RA B-Cell Depletion

Clifton Bingham, M.D. - Jon Giles, M.D.

6 (Poster). Safety and Clinical Activity of Ocrelizumab (a Humanized Antibody Targeting CD20+ B Cells) in Combination with Methotrexate in Moderate-Severe Rheumatoid Arthritis Patients (Ph I/I I ACTION Study)

AUTHORS: MC Genovese, JL Kaine, MD Kohen, MB Lowenstein, J Del Giudice, AR Baldassare, J Schechtman, S Gujrathi, RG Trapp, NJ Sweiss, DG Spaniolo, W Dummer

METHODS: The safety and tolerability of ocrelizumab, a humanized monoclonal antibody directed against CD20, in addition to background MTX (10-25 mg/wk) in 237 rheumatoid-factor positive RA patients with moderate to severe disease.  In the phase I dose-escalation 45 patients were treated sequentially (IV infusion Days 1 and 15) with ocrelizumab (10, 50, 200, 500, 1000 mg per dose) or placebo (PLC). During the phase II period 192 patients were randomized to the same doses. No IV corticosteroids were given before infusions. Clinical assessments were made at Wks 4, 12, and 24.
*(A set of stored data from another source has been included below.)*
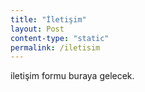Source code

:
 ```yaml
---
title: "İletişim"
layout: Post
content-type: "static"
permalink: /iletisim
---
```


iletişim formu buraya gelecek.

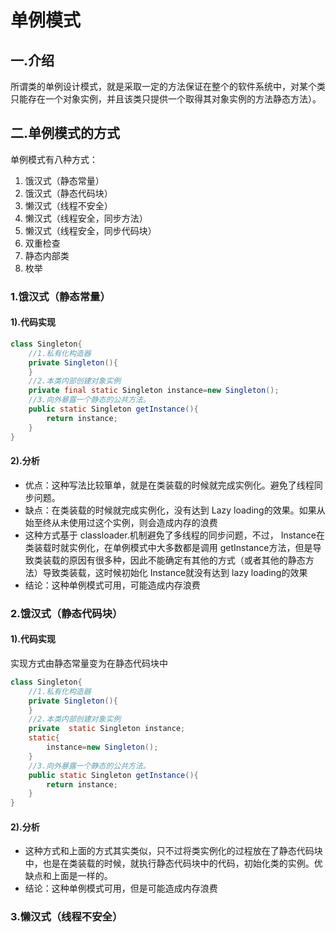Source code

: # 单例模式

## 一.介绍

所谓类的单例设计模式，就是采取一定的方法保证在整个的软件系统中，对某个类只能存在一个对象实例，并且该类只提供一个取得其对象实例的方法静态方法）。

## 二.单例模式的方式

单例模式有八种方式：

1. 饿汉式（静态常量）
2. 饿汉式（静态代码块）
3. 懒汉式（线程不安全）
4. 懒汉式（线程安全，同步方法）
5. 懒汉式（线程安全，同步代码块）
6. 双重检查
7. 静态内部类
8. 枚举

### 1.饿汉式（静态常量）

#### 1).代码实现

```java
class Singleton{
    //1.私有化构造器
    private Singleton(){
    }
    //2.本类内部创建对象实例
    private final static Singleton instance=new Singleton();
    //3.向外暴露一个静态的公共方法。
    public static Singleton getInstance(){
        return instance;
    }
}
```

#### 2).分析

* 优点：这种写法比较箪单，就是在类装载的时候就完成实例化。避免了线程同步问题。
* 缺点：在类装载的时候就完成实例化，没有达到 Lazy loading的效果。如果从始至终从未使用过这个实例，则会造成内存的浪费
* 这种方式基于 classloader.机制避免了多线程的同步问题，不过， Instance在类装载时就实例化，在单例模式中大多数都是调用 getInstance方法，但是导致类装载的原因有很多种，因此不能确定有其他的方式（或者其他的静态方法）导致类装载，这时候初始化 Instance就没有达到 lazy loading的效果
* 结论：这种单例模式可用，可能造成内存浪费

### 2.饿汉式（静态代码块）

#### 1).代码实现

实现方式由静态常量变为在静态代码块中

```java
class Singleton{
    //1.私有化构造器
    private Singleton(){
    }
    //2.本类内部创建对象实例
    private  static Singleton instance;
    static{
        instance=new Singleton();
    }
    //3.向外暴露一个静态的公共方法。
    public static Singleton getInstance(){
        return instance;
    }
}
```

#### 2).分析

* 这种方式和上面的方式其实类似，只不过将类实例化的过程放在了静态代码块中，也是在类装载的时候，就执行静态代码块中的代码，初始化类的实例。优缺点和上面是一样的。
* 结论：这种单例模式可用，但是可能造成内存浪费

### 3.懒汉式（线程不安全）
RESULTS: 237 patients (196 ocrelizumab, 41 PLC) were enrolled with mean SJC/TJC, 22/32; RA duration 11 yrs; prior TNF antagonist 47%. 85% of ocrelizumab pts and 76% of PLC pts completed 24 weeks. The most frequent AEs were mild infusion-associated headaches, nausea, chills, fever, and dizziness. Infusion-associated AEs following the first infusion were similar among ocrelizumab dose groups and ~25% more frequent than in the PLC group, but similar to PLC after the second infusion. One serious infusion-associated AE occurred in the PLC group. The rate of SAEs and infection-related SAEs was similar in the groups. B cell depletion was observed with all doses of ocrelizumab and was sustained.

Ocrelizumab
ITT population
Week 24 (% pts)
Placebo
(n=41)
10 mg
(n=36)
50 mg
(n=40)
200 mg
(n=40)
500 mg
(n=40)
1000 mg
(n=40)
ACR20 22 42 35 45 50 50
ACR50 7 31 13 25 20 28
ACR70 2 8 3 13 8 18
EULAR mod/good 44 53 40 63 60 65
DAS remission 2 3 5 10 3 8
Week 24 analysis based on Phase I and II subjects

CONCLUSIONS: Ocrelizumab demonstrated clinical activity at all doses in pts with moderate-severe RA when given with MTX and was generally well tolerated.

EDITORIAL COMMENT:  This is an extremely large Phase I/IIa study of a humanized antibody directed against CD20 in DMARD refractory RF-positive RA patients, 47% of whom had also failed TNF antagonists.  The study is notable for the fact that no IV steroids were given. In the context of relatively low placebo responses, ACR 20/50/70 responses are encouraging.  The efficacy results demonstrated here confirm the efficacy seen with other agents targeting anti-CD20 and again confirm a role for the B cell depletion with CD20 as a treatment for at least a group of patients with RA. B cell depletion was long-lived with this antibody. A time course to clinical response was not reported, though CRP reductions were seen at 12 weeks. Even though this was a fully human antibody, first dose infusion-related reactions were more frequent than in the placebo group, thus raising questions as to whether the mechanism explaining these reactions are mechanism based anti-CD-20 mediated cell effects rather than a phenomenon related to chimeric versus humanized versus human antibody construct. The duration of efficacy of the drug is also unclear with no data presented beyond 24 weeks of treatment concerning loss of response.